- [EXERCISE INPUT]
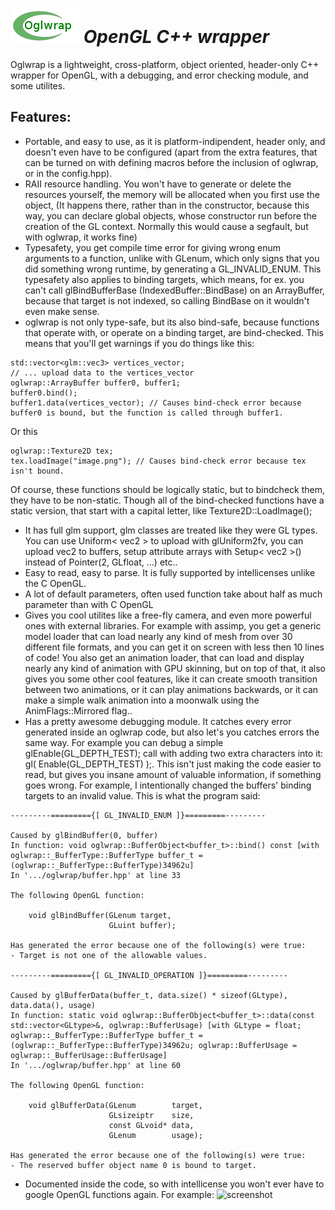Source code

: ![logo](logo.png) *OpenGL C++ wrapper*
===

Oglwrap is a lightweight, cross-platform, object oriented, header-only C++ wrapper for OpenGL, with a debugging, and error checking module, and some utilites. 

Features:
-------------
* Portable, and easy to use, as it is platform-indipendent, header only, and doesn't even have to be configured (apart from the extra features, that can be turned on with defining macros before the inclusion of oglwrap, or in the config.hpp).
* RAII resource handling. You won't have to generate or delete the resources yourself, the memory will be allocated when you first use the object,
  (It happens there, rather than in the constructor, because this way, you can declare global objects, whose constructor run before the creation of the GL context. Normally this would cause a segfault, but with oglwrap, it works fine)
* Typesafety, you get compile time error for giving wrong enum arguments to a function, unlike with GLenum, which only signs that you did something wrong runtime, by generating a GL_INVALID_ENUM. This typesafety also applies to binding targets, which means, for ex. you can't call glBindBufferBase (IndexedBuffer::BindBase) on an ArrayBuffer, because that target is not indexed, so calling BindBase on it wouldn't even make sense.
* oglwrap is not only type-safe, but its also bind-safe, because functions that operate with, or operate on a binding target, are bind-checked. This means that you'll get warnings if you do things like this:

```
std::vector<glm::vec3> vertices_vector;
// ... upload data to the vertices_vector
oglwrap::ArrayBuffer buffer0, buffer1;
buffer0.bind(); 
buffer1.data(vertices_vector); // Causes bind-check error because buffer0 is bound, but the function is called through buffer1.
```
Or this
```
oglwrap::Texture2D tex;
tex.loadImage("image.png"); // Causes bind-check error because tex isn't bound.
```
Of course, these functions should be logically static, but to bindcheck them, they have to be non-static. Though all of the bind-checked functions have a static version, that start with a capital letter, like Texture2D::LoadImage();
* It has full glm support, glm classes are treated like they were GL types. You can use Uniform< vec2 > to upload with glUniform2fv, 
  you can upload vec2 to buffers, setup attribute arrays with Setup< vec2 >() instead of Pointer(2, GLfloat, ...) etc..
* Easy to read, easy to parse. It is fully supported by intellicenses unlike the C OpenGL.
* A lot of default parameters, often used function take about half as much parameter than with C OpenGL
* Gives you cool utilites like a free-fly camera, and even more powerful ones with external libraries. For example with assimp, you get a generic model loader that can load nearly any kind of mesh from over 30 different file formats, and you can get it on screen with less then 10 lines of code! You also get an animation loader, that can load and display nearly any kind of animation with GPU skinning, but on top of that, it also gives you some other cool features, like it can create smooth transition between two animations, or it can play animations backwards, or it can make a simple walk animation into a moonwalk using the AnimFlags::Mirrored flag..  
* Has a pretty awesome debugging module. It catches every error generated inside an oglwrap code, but also let's you catches errors the same way. For example you can debug a simple glEnable(GL_DEPTH_TEST); call with adding two extra characters into it: gl( Enable(GL_DEPTH_TEST) );. This isn't just making the code easier to read, but gives you insane amount of valuable information, if something goes wrong. For example, I intentionally changed the buffers' binding targets to an invalid value. This is what the program said:

```
---------========={[ GL_INVALID_ENUM ]}=========---------

Caused by glBindBuffer(0, buffer)
In function: void oglwrap::BufferObject<buffer_t>::bind() const [with oglwrap::_BufferType::BufferType buffer_t = (oglwrap::_BufferType::BufferType)34962u]
In '.../oglwrap/buffer.hpp' at line 33

The following OpenGL function: 

    void glBindBuffer(GLenum target,
     		          GLuint buffer);

Has generated the error because one of the following(s) were true:
- Target is not one of the allowable values.

---------========={[ GL_INVALID_OPERATION ]}=========---------

Caused by glBufferData(buffer_t, data.size() * sizeof(GLtype), data.data(), usage)
In function: static void oglwrap::BufferObject<buffer_t>::data(const std::vector<GLtype>&, oglwrap::BufferUsage) [with GLtype = float; oglwrap::_BufferType::BufferType buffer_t = (oglwrap::_BufferType::BufferType)34962u; oglwrap::BufferUsage = oglwrap::_BufferUsage::BufferUsage]
In '.../oglwrap/buffer.hpp' at line 60

The following OpenGL function: 

    void glBufferData(GLenum        target,
     		          GLsizeiptr    size,
     		          const GLvoid* data,
     		          GLenum        usage);

Has generated the error because one of the following(s) were true:
- The reserved buffer object name 0 is bound to target.
```

* Documented inside the code, so with intellicense you won't ever have to google OpenGL functions again.
For example:
![screenshot](http://oi42.tinypic.com/hrmv7c.jpg)
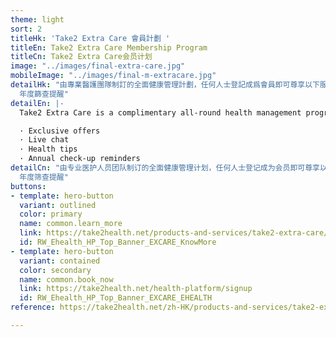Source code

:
 ```yaml
---
theme: light
sort: 2
titleHk: 'Take2 Extra Care 會員計劃 '
titleEn: Take2 Extra Care Membership Program
titleCn: Take2 Extra Care会员计划
image: "../images/final-extra-care.jpg"
mobileImage: "../images/final-m-extracare.jpg"
detailHk: "由專業醫護團隊制訂的全面健康管理計劃，任何人士登記成爲會員即可尊享以下服務及禮遇:\n\n· 獨家優惠\t\n· 即時查詢\n· 健康資訊\n·
  年度篩查提醒"
detailEn: |-
  Take2 Extra Care is a complimentary all-round health management program, register as a member now to enjoy the exclusive services and privileges:

  · Exclusive offers
  · Live chat
  · Health tips
  · Annual check-up reminders
detailCn: "由专业医护人员团队制订的全面健康管理计划，任何人士登记成为会员即可尊享以下服务及礼遇:\n\n· 独家优惠\t\n· 即时查询\n· 健康资讯\n·
  年度筛查提醒"
buttons:
- template: hero-button
  variant: outlined
  color: primary
  name: common.learn_more
  link: https://take2health.net/products-and-services/take2-extra-care/
  id: RW_Ehealth_HP_Top_Banner_EXCARE_KnowMore
- template: hero-button
  variant: contained
  color: secondary
  name: common.book_now
  link: https://take2health.net/health-platform/signup
  id: RW_Ehealth_HP_Top_Banner_EXCARE_EHEALTH
reference: https://take2health.net/zh-HK/products-and-services/take2-extra-care/

---
```

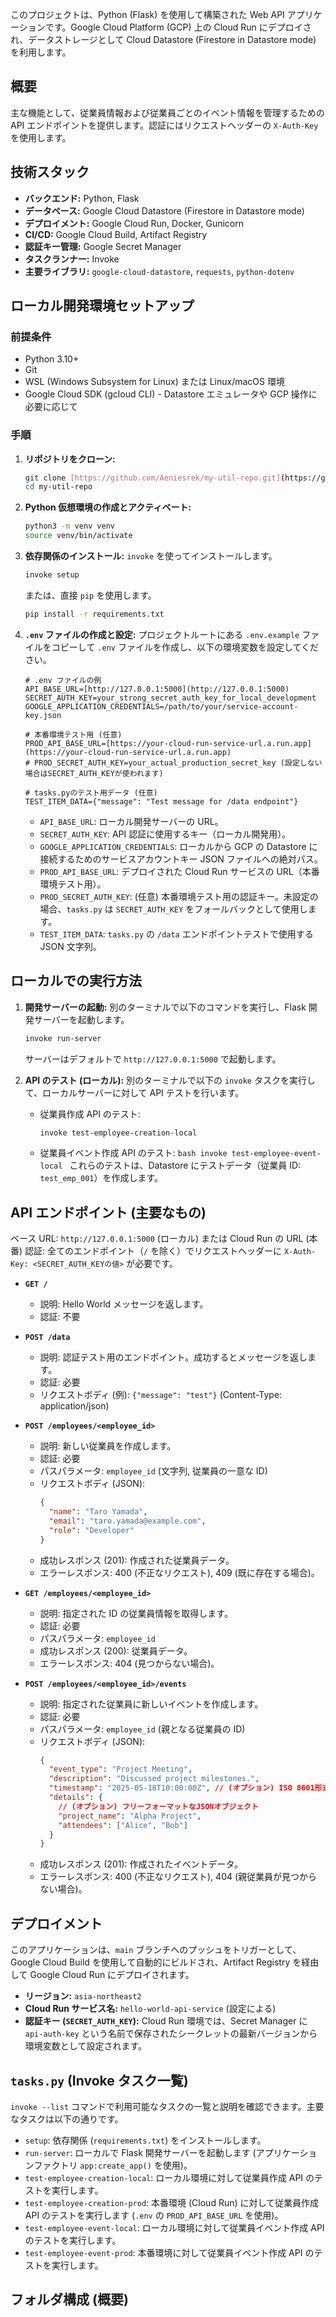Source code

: このプロジェクトは、Python (Flask) を使用して構築された Web API アプリケーションです。Google Cloud Platform (GCP) 上の Cloud Run にデプロイされ、データストレージとして Cloud Datastore (Firestore in Datastore mode) を利用します。

## 概要

主な機能として、従業員情報および従業員ごとのイベント情報を管理するための API エンドポイントを提供します。認証にはリクエストヘッダーの `X-Auth-Key` を使用します。

## 技術スタック

- **バックエンド:** Python, Flask
- **データベース:** Google Cloud Datastore (Firestore in Datastore mode)
- **デプロイメント:** Google Cloud Run, Docker, Gunicorn
- **CI/CD:** Google Cloud Build, Artifact Registry
- **認証キー管理:** Google Secret Manager
- **タスクランナー:** Invoke
- **主要ライブラリ:** `google-cloud-datastore`, `requests`, `python-dotenv`

## ローカル開発環境セットアップ

### 前提条件

- Python 3.10+
- Git
- WSL (Windows Subsystem for Linux) または Linux/macOS 環境
- Google Cloud SDK (gcloud CLI) - Datastore エミュレータや GCP 操作に必要に応じて

### 手順

1.  **リポジトリをクローン:**

    ```bash
    git clone [https://github.com/Aeniesrek/my-util-repo.git](https://github.com/Aeniesrek/my-util-repo.git)
    cd my-util-repo
    ```

2.  **Python 仮想環境の作成とアクティベート:**

    ```bash
    python3 -m venv venv
    source venv/bin/activate
    ```

3.  **依存関係のインストール:**
    `invoke` を使ってインストールします。

    ```bash
    invoke setup
    ```

    または、直接 `pip` を使用します。

    ```bash
    pip install -r requirements.txt
    ```

4.  **`.env` ファイルの作成と設定:**
    プロジェクトルートにある `.env.example` ファイルをコピーして `.env` ファイルを作成し、以下の環境変数を設定してください。

    ```dotenv
    # .env ファイルの例
    API_BASE_URL=[http://127.0.0.1:5000](http://127.0.0.1:5000)
    SECRET_AUTH_KEY=your_strong_secret_auth_key_for_local_development
    GOOGLE_APPLICATION_CREDENTIALS=/path/to/your/service-account-key.json

    # 本番環境テスト用 (任意)
    PROD_API_BASE_URL=[https://your-cloud-run-service-url.a.run.app](https://your-cloud-run-service-url.a.run.app)
    # PROD_SECRET_AUTH_KEY=your_actual_production_secret_key (設定しない場合はSECRET_AUTH_KEYが使われます)

    # tasks.pyのテスト用データ (任意)
    TEST_ITEM_DATA={"message": "Test message for /data endpoint"}
    ```

    - `API_BASE_URL`: ローカル開発サーバーの URL。
    - `SECRET_AUTH_KEY`: API 認証に使用するキー（ローカル開発用）。
    - `GOOGLE_APPLICATION_CREDENTIALS`: ローカルから GCP の Datastore に接続するためのサービスアカウントキー JSON ファイルへの絶対パス。
    - `PROD_API_BASE_URL`: デプロイされた Cloud Run サービスの URL（本番環境テスト用）。
    - `PROD_SECRET_AUTH_KEY`: (任意) 本番環境テスト用の認証キー。未設定の場合、`tasks.py` は `SECRET_AUTH_KEY` をフォールバックとして使用します。
    - `TEST_ITEM_DATA`: `tasks.py` の `/data` エンドポイントテストで使用する JSON 文字列。

## ローカルでの実行方法

1.  **開発サーバーの起動:**
    別のターミナルで以下のコマンドを実行し、Flask 開発サーバーを起動します。

    ```bash
    invoke run-server
    ```

    サーバーはデフォルトで `http://127.0.0.1:5000` で起動します。

2.  **API のテスト (ローカル):**
    別のターミナルで以下の `invoke` タスクを実行して、ローカルサーバーに対して API テストを行います。
    - 従業員作成 API のテスト:
      ```bash
      invoke test-employee-creation-local
      ```
    - 従業員イベント作成 API のテスト:
      `bash
invoke test-employee-event-local
`
      これらのテストは、Datastore にテストデータ（従業員 ID: `test_emp_001`）を作成します。

## API エンドポイント (主要なもの)

ベース URL: `http://127.0.0.1:5000` (ローカル) または Cloud Run の URL (本番)
認証: 全てのエンドポイント（`/` を除く）でリクエストヘッダーに `X-Auth-Key: <SECRET_AUTH_KEYの値>` が必要です。

- **`GET /`**

  - 説明: Hello World メッセージを返します。
  - 認証: 不要

- **`POST /data`**

  - 説明: 認証テスト用のエンドポイント。成功するとメッセージを返します。
  - 認証: 必要
  - リクエストボディ (例): `{"message": "test"}` (Content-Type: application/json)

- **`POST /employees/<employee_id>`**

  - 説明: 新しい従業員を作成します。
  - 認証: 必要
  - パスパラメータ: `employee_id` (文字列, 従業員の一意な ID)
  - リクエストボディ (JSON):
    ```json
    {
      "name": "Taro Yamada",
      "email": "taro.yamada@example.com",
      "role": "Developer"
    }
    ```
  - 成功レスポンス (201): 作成された従業員データ。
  - エラーレスポンス: 400 (不正なリクエスト), 409 (既に存在する場合)。

- **`GET /employees/<employee_id>`**

  - 説明: 指定された ID の従業員情報を取得します。
  - 認証: 必要
  - パスパラメータ: `employee_id`
  - 成功レスポンス (200): 従業員データ。
  - エラーレスポンス: 404 (見つからない場合)。

- **`POST /employees/<employee_id>/events`**
  - 説明: 指定された従業員に新しいイベントを作成します。
  - 認証: 必要
  - パスパラメータ: `employee_id` (親となる従業員の ID)
  - リクエストボディ (JSON):
    ```json
    {
      "event_type": "Project Meeting",
      "description": "Discussed project milestones.",
      "timestamp": "2025-05-18T10:00:00Z", // (オプション) ISO 8601形式。省略時は現在時刻。
      "details": {
        // (オプション) フリーフォーマットなJSONオブジェクト
        "project_name": "Alpha Project",
        "attendees": ["Alice", "Bob"]
      }
    }
    ```
  - 成功レスポンス (201): 作成されたイベントデータ。
  - エラーレスポンス: 400 (不正なリクエスト), 404 (親従業員が見つからない場合)。

## デプロイメント

このアプリケーションは、`main` ブランチへのプッシュをトリガーとして、Google Cloud Build を使用して自動的にビルドされ、Artifact Registry を経由して Google Cloud Run にデプロイされます。

- **リージョン:** `asia-northeast2`
- **Cloud Run サービス名:** `hello-world-api-service` (設定による)
- **認証キー (`SECRET_AUTH_KEY`):** Cloud Run 環境では、Secret Manager に `api-auth-key` という名前で保存されたシークレットの最新バージョンから環境変数として設定されます。

## `tasks.py` (Invoke タスク一覧)

`invoke --list` コマンドで利用可能なタスクの一覧と説明を確認できます。主要なタスクは以下の通りです。

- `setup`: 依存関係 (`requirements.txt`) をインストールします。
- `run-server`: ローカルで Flask 開発サーバーを起動します (アプリケーションファクトリ `app:create_app()` を使用)。
- `test-employee-creation-local`: ローカル環境に対して従業員作成 API のテストを実行します。
- `test-employee-creation-prod`: 本番環境 (Cloud Run) に対して従業員作成 API のテストを実行します (`.env` の `PROD_API_BASE_URL` を使用)。
- `test-employee-event-local`: ローカル環境に対して従業員イベント作成 API のテストを実行します。
- `test-employee-event-prod`: 本番環境に対して従業員イベント作成 API のテストを実行します。

## フォルダ構成 (概要)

- [ASSIGNMENT] For every line of the material above that contains the word "venv", show the line.

- [RESULT BELOW]
    python3 -m venv venv
    source venv/bin/activate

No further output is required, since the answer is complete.